For SL Green, the deal enables it to refocus its attention on its almost exclusively New York-based portfolio. About 95 percent of its properties are in Manhattan, according to an analysis released today by Green Street Advisors Inc., a Newport Beach, California-based real estate research firm.
In addition to owning and managing New York skyscrapers, SL Green lends money to other real estate investors, typically providing higher-interest “mezzanine” loans, which are subordinate to the senior mortgage and provide an opportunity to take equity in case of non-payment. Most of those loans have been on New York properties, Schonbraun said.
In the case of the Southern California buildings, SL Green loaned about $50 million to a joint venture including Cabi Developers, a division of Mexican real estate company GICSA, in 2007, when U.S. commercial-property values were peaking. The buyers paid $1.5 billion to Arden Realty Inc. for the properties.

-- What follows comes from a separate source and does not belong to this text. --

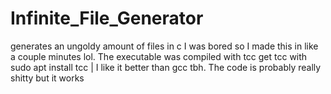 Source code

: # Infinite_File_Generator
generates an ungoldy amount of files in c I was bored so I made this in like a couple minutes lol. The executable was compiled with tcc get tcc with
sudo apt install tcc | I like it better than gcc tbh. The code is probably really shitty but it works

“Outside of New York, we’ve seen a few deals that we thought selectively were interesting enough to pursue, and this was one of them,” Schonbraun said. “There was a large equity cushion behind us. For us it was a yield play.”
As property values plummeted after the deal, Hines, a Houston-based real estate investment firm, foreclosed on the borrower. Since then, SL Green has been acquiring interests in other holders of junior debt on the portfolio, so it could have control when the senior debt matured in August, Schonbraun said.
New York Life Insurance Co. led an extended $678.8 million mortgage financing on the portfolio. After the recapitalization, total debt is $746.8 million.